The City of Edmonds Community Development Code has many overlapping regulations that directly and indirectly influence tree protection and/or removal on private property within the city. The most protective code for tree retention is the City’s critical area regulations. Critical areas include the streams and wetlands located throughout the City as well as steep slopes (particularly slopes greater than 40%). For the most part, trees within critical areas and critical area buffers must be retained unless they are determined to be hazard trees by a certified arborist. Even then, hazard trees that are removed must be replaced at a ratio of two to one with native and indigenous species.

While the critical area regulations provide strong protections against tree removal, there is no general code requirement to protect trees on developed single family lots unless a critical area is on or adjacent to the site. These ‘exempt’ lots comprise the majority of properties in Edmonds.

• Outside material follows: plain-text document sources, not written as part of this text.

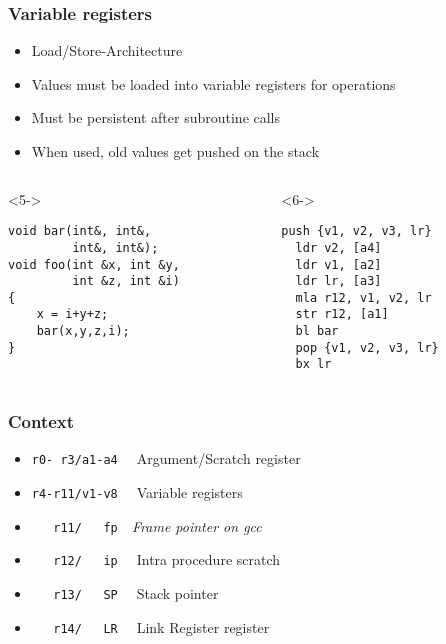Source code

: \documentclass{beamer}
\begin{document}
\begin{frame}[fragile]
\frametitle{Variable registers}
\begin{itemize}
\item<1-> Load/Store-Architecture
\item<2-> Values must be loaded into variable registers for operations
\item<3-> Must be persistent after subroutine calls
\item<4-> When used, old values get pushed on the stack
\end{itemize}

\begin{columns}
\begin{column}{0.55\textwidth}
\begin{block}<5->{}
\begin{lstlisting}[basicstyle=\small]
void bar(int&, int&, 
         int&, int&);
void foo(int &x, int &y, 
         int &z, int &i)
{ 
    x = i+y+z; 
    bar(x,y,z,i); 
}\end{lstlisting}
\end{block}
\end{column}
\begin{column}{0.45\textwidth}
\begin{block}<6->{}
\begin{lstlisting}[language=ASM,basicstyle=\small]
  push {v1, v2, v3, lr}
  ldr v2, [a4]
  ldr v1, [a2]
  ldr lr, [a3]
  mla r12, v1, v2, lr
  str r12, [a1]
  bl bar
  pop {v1, v2, v3, lr}
  bx lr
\end{lstlisting}
\end{block}
\end{column}
\end{columns}

\end{frame}

\begin{frame}[fragile]
\frametitle{Context}
\begin{itemize}
\item<1-> \lstinline[columns=fixed]{r0- r3/a1-a4  } Argument/Scratch register
\item<2-> \lstinline[columns=fixed]{r4-r11/v1-v8  } Variable registers
\item<3-> \lstinline[columns=fixed]{   r11/   fp  }\textit{Frame pointer on gcc}
\item<4-> \lstinline[columns=fixed]{   r12/   ip  } Intra procedure scratch \item<5-> \lstinline[columns=fixed]{   r13/   SP  } Stack pointer
\item<6-> \lstinline[columns=fixed]{   r14/   LR  } Link Register
register

\end{itemize}

\end{frame}
\end{document}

One of the more frequent complaints related to tree removal in the city is when properties are developed or subdivided. While a goal of the City’s code is that “trees should be retained to the maximum extent feasible,” other applicable development regulations help determine what is feasible. We have regulations that prescribe how wide driveways and roads must be, how far the development must be from the edges of a property, utilities (water, sewer, gas, and power) that must be installed underground, and stormwater requirements that require the installation of stormwater facilities. As a result, when one of the larger properties in the City containing a grove of trees is developed to meet the many regulations and needs, sometimes only a few trees are located outside of the development footprint. Trees that were once stable in their grove, are susceptible to wind throw and become hazardous when isolated on their own. Where a tree was once the right tree in the right location (one tree protected in a larger grove), it may no longer be the right tree in the right location (an exposed tree on the perimeter of a lot) following development. Younger trees that will grow may be planted to help offset the changes.

The City of Edmonds, as beautiful as it is, no longer contains the virgin forest of western red cedar, Douglas fir, and western hemlock that existed when George Brackett landed on the shore of Puget Sound in the 1870’s. Pictures of early Edmonds depict a town being established in the clear-cuts that fed the local lumber mills - the economic engine of early Edmonds. Over the last hundred years, trees have been planted and volunteers have grown in various places. The urban forest that exists in the City today does not resemble the forested landscape of George Brackett’s time. Trees are living things; The nature of our urban forest will continue to evolve over the next hundred years.

In order to help guide what this urban forest of the future looks like, the City of Edmonds is currently developing an Urban Forest Management Plan (UFMP).  The UFMP emphasizes issues related to trees that the City of Edmonds has direct control over (parks, right-of-way, and streets trees), but also discusses strategies for tree retention and protection on private properties. In 2019 the City will be refining earlier drafts of the UFMP with the goal for the City Council to decide on the UFMP this year. We expect the final UFMP to contain objectives, goals and policies that will help guide later activities, including development code updates. These code updates could provide more ways to encourage greater tree retention when properties are developed. 

Trees are living things that will grow, require maintenance, and sometimes require removal to accommodate development for the future or because of nuisance or safety concerns. A small tree may not immediately provide the same value as a large tree that has recently been removed. Over time, that small tree will grow and contribute to the community for many years to come. While we will not return to the virgin forests of George Brackett’s time, with proper management we can maintain and possibly improve upon the urban forest we leave to future generations.